Start at the top and transcribe every record through the final line exactly.

Data for this task:
■ ■ ■ ■ ■

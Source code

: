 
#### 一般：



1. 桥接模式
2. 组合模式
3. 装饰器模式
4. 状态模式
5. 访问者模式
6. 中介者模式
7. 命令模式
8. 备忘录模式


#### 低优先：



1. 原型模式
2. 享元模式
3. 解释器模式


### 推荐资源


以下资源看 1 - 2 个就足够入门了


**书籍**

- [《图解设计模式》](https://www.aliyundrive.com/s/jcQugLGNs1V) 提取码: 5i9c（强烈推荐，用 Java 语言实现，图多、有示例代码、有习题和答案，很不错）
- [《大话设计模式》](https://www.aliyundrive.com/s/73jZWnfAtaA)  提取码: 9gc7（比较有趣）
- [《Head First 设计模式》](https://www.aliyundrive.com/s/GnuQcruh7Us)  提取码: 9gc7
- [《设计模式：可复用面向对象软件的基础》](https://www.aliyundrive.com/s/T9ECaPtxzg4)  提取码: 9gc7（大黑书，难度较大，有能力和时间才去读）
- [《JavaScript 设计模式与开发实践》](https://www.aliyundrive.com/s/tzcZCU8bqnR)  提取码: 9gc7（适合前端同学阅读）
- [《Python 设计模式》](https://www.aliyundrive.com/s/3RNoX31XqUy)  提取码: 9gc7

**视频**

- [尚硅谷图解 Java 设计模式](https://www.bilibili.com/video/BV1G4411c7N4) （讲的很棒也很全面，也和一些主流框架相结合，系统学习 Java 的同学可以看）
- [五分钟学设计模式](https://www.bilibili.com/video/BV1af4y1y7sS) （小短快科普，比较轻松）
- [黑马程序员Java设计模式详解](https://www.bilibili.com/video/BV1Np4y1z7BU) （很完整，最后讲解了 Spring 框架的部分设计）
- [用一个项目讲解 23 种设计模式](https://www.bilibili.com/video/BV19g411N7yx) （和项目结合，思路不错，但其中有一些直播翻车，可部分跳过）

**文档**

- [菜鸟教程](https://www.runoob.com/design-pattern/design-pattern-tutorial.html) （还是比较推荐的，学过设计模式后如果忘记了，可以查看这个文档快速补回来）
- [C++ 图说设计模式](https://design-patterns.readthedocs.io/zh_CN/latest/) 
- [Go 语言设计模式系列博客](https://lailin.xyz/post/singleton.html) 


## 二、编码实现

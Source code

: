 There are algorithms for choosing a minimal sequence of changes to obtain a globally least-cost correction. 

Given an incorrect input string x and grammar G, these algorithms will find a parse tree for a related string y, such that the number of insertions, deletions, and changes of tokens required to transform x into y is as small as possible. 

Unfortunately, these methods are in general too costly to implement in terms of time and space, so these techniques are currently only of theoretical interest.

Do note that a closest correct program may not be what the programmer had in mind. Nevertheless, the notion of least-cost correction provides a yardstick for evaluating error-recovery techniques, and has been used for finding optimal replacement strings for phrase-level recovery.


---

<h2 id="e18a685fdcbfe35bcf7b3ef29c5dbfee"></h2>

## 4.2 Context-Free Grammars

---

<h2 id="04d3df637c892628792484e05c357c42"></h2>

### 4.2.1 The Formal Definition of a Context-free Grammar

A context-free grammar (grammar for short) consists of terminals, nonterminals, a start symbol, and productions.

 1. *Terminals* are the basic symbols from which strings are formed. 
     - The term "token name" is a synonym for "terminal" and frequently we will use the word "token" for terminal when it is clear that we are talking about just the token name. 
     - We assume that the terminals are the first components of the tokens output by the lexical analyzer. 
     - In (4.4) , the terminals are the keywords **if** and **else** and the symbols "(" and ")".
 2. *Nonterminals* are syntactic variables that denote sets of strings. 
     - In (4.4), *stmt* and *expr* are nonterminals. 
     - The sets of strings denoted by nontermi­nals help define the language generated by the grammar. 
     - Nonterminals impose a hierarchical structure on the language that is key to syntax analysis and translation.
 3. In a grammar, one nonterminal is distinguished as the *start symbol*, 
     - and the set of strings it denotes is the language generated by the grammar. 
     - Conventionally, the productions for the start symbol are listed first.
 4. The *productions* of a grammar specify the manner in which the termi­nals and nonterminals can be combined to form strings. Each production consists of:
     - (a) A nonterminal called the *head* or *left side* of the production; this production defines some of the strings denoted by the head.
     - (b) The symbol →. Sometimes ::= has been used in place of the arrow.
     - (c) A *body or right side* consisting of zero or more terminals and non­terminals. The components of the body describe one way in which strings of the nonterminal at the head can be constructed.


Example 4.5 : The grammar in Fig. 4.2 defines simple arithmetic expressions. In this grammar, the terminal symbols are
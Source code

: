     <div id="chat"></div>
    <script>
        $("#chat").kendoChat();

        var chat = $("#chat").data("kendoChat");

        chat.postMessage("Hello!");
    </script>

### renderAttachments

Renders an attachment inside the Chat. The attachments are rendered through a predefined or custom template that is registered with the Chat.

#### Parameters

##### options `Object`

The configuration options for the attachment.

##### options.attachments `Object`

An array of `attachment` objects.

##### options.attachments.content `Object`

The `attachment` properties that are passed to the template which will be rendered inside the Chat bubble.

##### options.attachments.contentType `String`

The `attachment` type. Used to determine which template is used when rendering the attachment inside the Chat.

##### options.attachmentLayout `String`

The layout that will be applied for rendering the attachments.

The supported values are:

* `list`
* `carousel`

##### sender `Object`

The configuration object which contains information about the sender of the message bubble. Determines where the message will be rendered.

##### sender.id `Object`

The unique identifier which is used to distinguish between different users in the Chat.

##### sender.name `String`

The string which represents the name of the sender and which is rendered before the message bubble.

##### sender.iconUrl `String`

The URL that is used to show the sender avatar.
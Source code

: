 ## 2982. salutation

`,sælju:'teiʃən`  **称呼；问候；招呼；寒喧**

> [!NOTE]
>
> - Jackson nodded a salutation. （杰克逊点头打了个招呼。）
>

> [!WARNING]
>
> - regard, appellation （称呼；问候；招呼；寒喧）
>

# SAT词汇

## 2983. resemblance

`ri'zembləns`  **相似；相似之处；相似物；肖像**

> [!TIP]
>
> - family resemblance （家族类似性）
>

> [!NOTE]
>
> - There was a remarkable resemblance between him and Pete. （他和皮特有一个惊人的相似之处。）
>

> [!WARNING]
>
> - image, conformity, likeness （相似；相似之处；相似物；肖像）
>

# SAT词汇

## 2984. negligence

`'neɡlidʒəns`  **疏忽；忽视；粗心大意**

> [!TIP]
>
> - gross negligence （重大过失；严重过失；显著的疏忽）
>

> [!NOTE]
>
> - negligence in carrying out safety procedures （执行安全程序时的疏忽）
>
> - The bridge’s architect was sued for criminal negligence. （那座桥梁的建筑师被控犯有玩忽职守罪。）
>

■ ■ ■ ■ ■

Result of this exercise:
Source code

: 
#### 一般：



1. 桥接模式
2. 组合模式
3. 装饰器模式
4. 状态模式
5. 访问者模式
6. 中介者模式
7. 命令模式
8. 备忘录模式


#### 低优先：



1. 原型模式
2. 享元模式
3. 解释器模式


### 推荐资源


以下资源看 1 - 2 个就足够入门了


**书籍**

- [《图解设计模式》](https://www.aliyundrive.com/s/jcQugLGNs1V) 提取码: 5i9c（强烈推荐，用 Java 语言实现，图多、有示例代码、有习题和答案，很不错）
- [《大话设计模式》](https://www.aliyundrive.com/s/73jZWnfAtaA)  提取码: 9gc7（比较有趣）
- [《Head First 设计模式》](https://www.aliyundrive.com/s/GnuQcruh7Us)  提取码: 9gc7
- [《设计模式：可复用面向对象软件的基础》](https://www.aliyundrive.com/s/T9ECaPtxzg4)  提取码: 9gc7（大黑书，难度较大，有能力和时间才去读）
- [《JavaScript 设计模式与开发实践》](https://www.aliyundrive.com/s/tzcZCU8bqnR)  提取码: 9gc7（适合前端同学阅读）
- [《Python 设计模式》](https://www.aliyundrive.com/s/3RNoX31XqUy)  提取码: 9gc7

**视频**

- [尚硅谷图解 Java 设计模式](https://www.bilibili.com/video/BV1G4411c7N4) （讲的很棒也很全面，也和一些主流框架相结合，系统学习 Java 的同学可以看）
- [五分钟学设计模式](https://www.bilibili.com/video/BV1af4y1y7sS) （小短快科普，比较轻松）
- [黑马程序员Java设计模式详解](https://www.bilibili.com/video/BV1Np4y1z7BU) （很完整，最后讲解了 Spring 框架的部分设计）
- [用一个项目讲解 23 种设计模式](https://www.bilibili.com/video/BV19g411N7yx) （和项目结合，思路不错，但其中有一些直播翻车，可部分跳过）

**文档**

- [菜鸟教程](https://www.runoob.com/design-pattern/design-pattern-tutorial.html) （还是比较推荐的，学过设计模式后如果忘记了，可以查看这个文档快速补回来）
- [C++ 图说设计模式](https://design-patterns.readthedocs.io/zh_CN/latest/) 
- [Go 语言设计模式系列博客](https://lailin.xyz/post/singleton.html) 


## 二、编码实现

Source code

: There are algorithms for choosing a minimal sequence of changes to obtain a globally least-cost correction. 

Given an incorrect input string x and grammar G, these algorithms will find a parse tree for a related string y, such that the number of insertions, deletions, and changes of tokens required to transform x into y is as small as possible. 

Unfortunately, these methods are in general too costly to implement in terms of time and space, so these techniques are currently only of theoretical interest.

Do note that a closest correct program may not be what the programmer had in mind. Nevertheless, the notion of least-cost correction provides a yardstick for evaluating error-recovery techniques, and has been used for finding optimal replacement strings for phrase-level recovery.


---

<h2 id="e18a685fdcbfe35bcf7b3ef29c5dbfee"></h2>

## 4.2 Context-Free Grammars

---

<h2 id="04d3df637c892628792484e05c357c42"></h2>

### 4.2.1 The Formal Definition of a Context-free Grammar

A context-free grammar (grammar for short) consists of terminals, nonterminals, a start symbol, and productions.

 1. *Terminals* are the basic symbols from which strings are formed. 
     - The term "token name" is a synonym for "terminal" and frequently we will use the word "token" for terminal when it is clear that we are talking about just the token name. 
     - We assume that the terminals are the first components of the tokens output by the lexical analyzer. 
     - In (4.4) , the terminals are the keywords **if** and **else** and the symbols "(" and ")".
 2. *Nonterminals* are syntactic variables that denote sets of strings. 
     - In (4.4), *stmt* and *expr* are nonterminals. 
     - The sets of strings denoted by nontermi­nals help define the language generated by the grammar. 
     - Nonterminals impose a hierarchical structure on the language that is key to syntax analysis and translation.
 3. In a grammar, one nonterminal is distinguished as the *start symbol*, 
     - and the set of strings it denotes is the language generated by the grammar. 
     - Conventionally, the productions for the start symbol are listed first.
 4. The *productions* of a grammar specify the manner in which the termi­nals and nonterminals can be combined to form strings. Each production consists of:
     - (a) A nonterminal called the *head* or *left side* of the production; this production defines some of the strings denoted by the head.
     - (b) The symbol →. Sometimes ::= has been used in place of the arrow.
     - (c) A *body or right side* consisting of zero or more terminals and non­terminals. The components of the body describe one way in which strings of the nonterminal at the head can be constructed.


Example 4.5 : The grammar in Fig. 4.2 defines simple arithmetic expressions. In this grammar, the terminal symbols are
Source code

:     <div id="chat"></div>
    <script>
        $("#chat").kendoChat();

        var chat = $("#chat").data("kendoChat");

        chat.postMessage("Hello!");
    </script>

### renderAttachments

Renders an attachment inside the Chat. The attachments are rendered through a predefined or custom template that is registered with the Chat.

#### Parameters

##### options `Object`

The configuration options for the attachment.

##### options.attachments `Object`

An array of `attachment` objects.

##### options.attachments.content `Object`

The `attachment` properties that are passed to the template which will be rendered inside the Chat bubble.

##### options.attachments.contentType `String`

The `attachment` type. Used to determine which template is used when rendering the attachment inside the Chat.

##### options.attachmentLayout `String`

The layout that will be applied for rendering the attachments.

The supported values are:

* `list`
* `carousel`

##### sender `Object`

The configuration object which contains information about the sender of the message bubble. Determines where the message will be rendered.

##### sender.id `Object`

The unique identifier which is used to distinguish between different users in the Chat.

##### sender.name `String`

The string which represents the name of the sender and which is rendered before the message bubble.

##### sender.iconUrl `String`

The URL that is used to show the sender avatar.
Source code

: ## 2982. salutation

`,sælju:'teiʃən`  **称呼；问候；招呼；寒喧**

> [!NOTE]
>
> - Jackson nodded a salutation. （杰克逊点头打了个招呼。）
>

> [!WARNING]
>
> - regard, appellation （称呼；问候；招呼；寒喧）
>

# SAT词汇

## 2983. resemblance

`ri'zembləns`  **相似；相似之处；相似物；肖像**

> [!TIP]
>
> - family resemblance （家族类似性）
>

> [!NOTE]
>
> - There was a remarkable resemblance between him and Pete. （他和皮特有一个惊人的相似之处。）
>

> [!WARNING]
>
> - image, conformity, likeness （相似；相似之处；相似物；肖像）
>

# SAT词汇

## 2984. negligence

`'neɡlidʒəns`  **疏忽；忽视；粗心大意**

> [!TIP]
>
> - gross negligence （重大过失；严重过失；显著的疏忽）
>

> [!NOTE]
>
> - negligence in carrying out safety procedures （执行安全程序时的疏忽）
>
> - The bridge’s architect was sued for criminal negligence. （那座桥梁的建筑师被控犯有玩忽职守罪。）
>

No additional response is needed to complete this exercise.